* [TASK DESCRIPTION]: Within the records, which lines hold the string "images"? Report each one by copying it.

════════════════

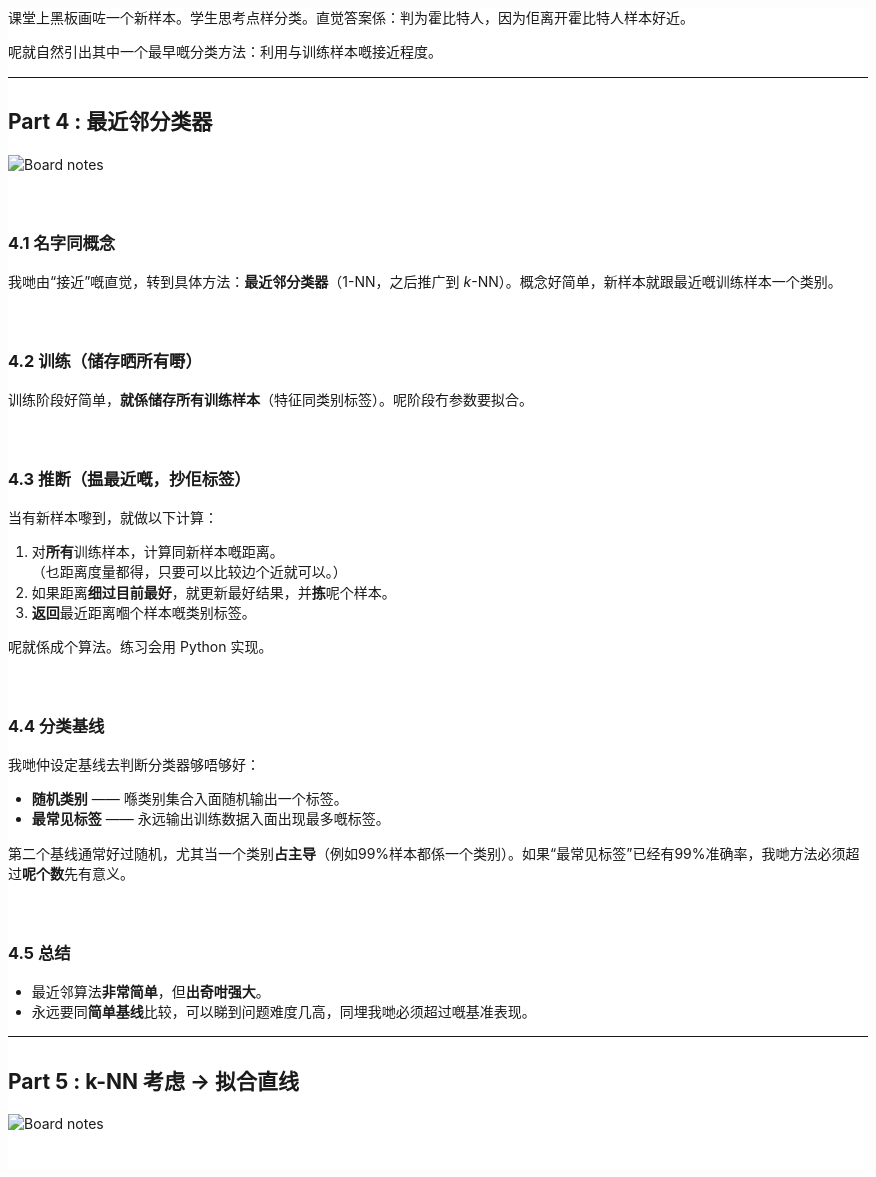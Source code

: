 课堂上黑板画咗一个新样本。学生思考点样分类。直觉答案係：判为霍比特人，因为佢离开霍比特人样本好近。  

呢就自然引出其中一个最早嘅分类方法：利用与训练样本嘅接近程度。

---

## Part 4 : 最近邻分类器

![Board notes](/images/docs/Lecture3_Linearclassification/4.png)

<br />

### 4.1 名字同概念
我哋由“接近”嘅直觉，转到具体方法：**最近邻分类器**（1-NN，之后推广到 $k$-NN）。概念好简单，新样本就跟最近嘅训练样本一个类别。

<br />

### 4.2 训练（储存晒所有嘢）
训练阶段好简单，**就係储存所有训练样本**（特征同类别标签）。呢阶段冇参数要拟合。

<br />

### 4.3 推断（揾最近嘅，抄佢标签）
当有新样本嚟到，就做以下计算：  
1. 对**所有**训练样本，计算同新样本嘅距离。  
   （乜距离度量都得，只要可以比较边个近就可以。）  
2. 如果距离**细过目前最好**，就更新最好结果，并**拣**呢个样本。  
3. **返回**最近距离嗰个样本嘅类别标签。  

呢就係成个算法。练习会用 Python 实现。

<br />

### 4.4 分类基线
我哋仲设定基线去判断分类器够唔够好：  
- **随机类别** —— 喺类别集合入面随机输出一个标签。  
- **最常见标签** —— 永远输出训练数据入面出现最多嘅标签。  

第二个基线通常好过随机，尤其当一个类别**占主导**（例如99%样本都係一个类别）。如果“最常见标签”已经有99%准确率，我哋方法必须超过**呢个数**先有意义。

<br />

### 4.5 总结
- 最近邻算法**非常简单**，但**出奇咁强大**。  
- 永远要同**简单基线**比较，可以睇到问题难度几高，同埋我哋必须超过嘅基准表现。

---

## Part 5 : k-NN 考虑 → 拟合直线

![Board notes](/images/docs/Lecture3_Linearclassification/5.png)

<br />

════════════════

* [THE COMPLETED TASK]:
![Board notes](/images/docs/Lecture3_Linearclassification/4.png)
![Board notes](/images/docs/Lecture3_Linearclassification/5.png)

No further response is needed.